Он сжевал все кусочки кожи с обкусанных губ. А сами губы распухли.
— В волосах у нее были белые гардении. Когда мы подняли крышку гроба, в нос ударил их скопившийся аромат.
Холли закрывает глаза, чтобы укрыться от его взгляда.
— Мы взяли медальон и фигурку Золушки, чтобы отвезти их в одно место около Ангельского огня, штат Нью-Мексико, где есть водоворот.
Очевидно, он уверен, что она знает, о каком водовороте идет речь.
Его мягкий голос становится еще мягче, совсем грустным, когда он добавляет:
— Я убил их обоих во сне.
На мгновение ей кажется, что последняя фраза как-то связана с водоворотом в Ангельском огне, штат Нью-Мексико, и она старается найти эту связь. Потом осознает, о чем он толкует, и открывает глаза.

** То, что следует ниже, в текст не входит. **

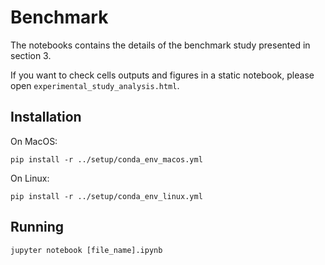 # Benchmark

The notebooks contains the details of the benchmark study presented in section 3.

If you want to check cells outputs and figures in a static notebook, please open `experimental_study_analysis.html`.
## Installation

On MacOS:

```setup
pip install -r ../setup/conda_env_macos.yml
```

On Linux:
```setup
pip install -r ../setup/conda_env_linux.yml
```
## Running
```setup
jupyter notebook [file_name].ipynb
```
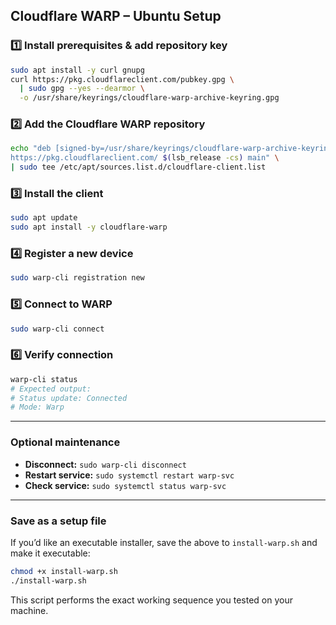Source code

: ## Cloudflare WARP – Ubuntu Setup

### 1️⃣ Install prerequisites & add repository key

```bash
sudo apt install -y curl gnupg
curl https://pkg.cloudflareclient.com/pubkey.gpg \
  | sudo gpg --yes --dearmor \
  -o /usr/share/keyrings/cloudflare-warp-archive-keyring.gpg
```

### 2️⃣ Add the Cloudflare WARP repository

```bash
echo "deb [signed-by=/usr/share/keyrings/cloudflare-warp-archive-keyring.gpg] \
https://pkg.cloudflareclient.com/ $(lsb_release -cs) main" \
| sudo tee /etc/apt/sources.list.d/cloudflare-client.list
```

### 3️⃣ Install the client

```bash
sudo apt update
sudo apt install -y cloudflare-warp
```

### 4️⃣ Register a new device

```bash
sudo warp-cli registration new
```

### 5️⃣ Connect to WARP

```bash
sudo warp-cli connect
```

### 6️⃣ Verify connection

```bash
warp-cli status
# Expected output:
# Status update: Connected
# Mode: Warp
```

---

### Optional maintenance

* **Disconnect:** `sudo warp-cli disconnect`
* **Restart service:** `sudo systemctl restart warp-svc`
* **Check service:** `sudo systemctl status warp-svc`

---

### Save as a setup file

If you’d like an executable installer, save the above to `install-warp.sh` and make it executable:

```bash
chmod +x install-warp.sh
./install-warp.sh
```

This script performs the exact working sequence you tested on your machine.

— Они притворялись, будто не знали, что случилось с Джоном Ноксом, но как минимум один из них должен был знать, а может, и оба.
В комнате неподалеку два трупа. Выстрелов она не слышала. Может, он перерезал им глотки.
Она легко могла нарисовать себе эти безволосые руки, управляющиеся с бритвой с той же легкостью, с какой фокусник перекатывает монеты по костяшкам пальцев.
Холли все больше привыкала к металлическому кольцу на лодыжке, к цепи, которая тянулась к другому кольцу, намертво ввинченному в пол. Внезапно она осознала, что не просто находится в темном помещении без единого окна, но и может перемещаться лишь по ограниченному пространству, насколько позволяла цепь.
Он говорит:
— Я был бы следующим, а деньги они поделили бы на двоих.
Пять человек планировали похищение. Четверо уже мертвы.
Если он прикоснется к ней, никто не отреагирует на ее крик. Они остались наедине.
— И что теперь? — спрашивает она и тут же жалеет о заданном вопросе.
— В полдень я поговорю с твоим мужем, как мы и договаривались. Энсон снабдит его деньгами. Потом все будет зависеть от тебя.
Третье предложение повергает ее в ужас.
— Что ты хочешь этим сказать?
Вместо ответа на ее вопрос он говорит:
— В рамках церковного фестиваля в Пенаско, штат Нью-Мексико, в августе устраивается небольшой карнавал.
У нее такое ощущение, что, сорви она эту лыжную шапочку-маску, под ней не окажется лица, только сине-серые глаза и рот с желтыми зубами и обкусанными губами. Ни бровей, ни носа, ни ушей не будет, только кожа, белая и гладкая, как винил.
— Чертово колесо и несколько других аттракционов, какие-то игры и в последний год гадалка.
Его руки описывают круг, словно рисуя чертово колесо, возвращаются на бедра, где и лежали.
— Гадалка — мадам Тирезия, но, разумеется, это ее не настоящее имя.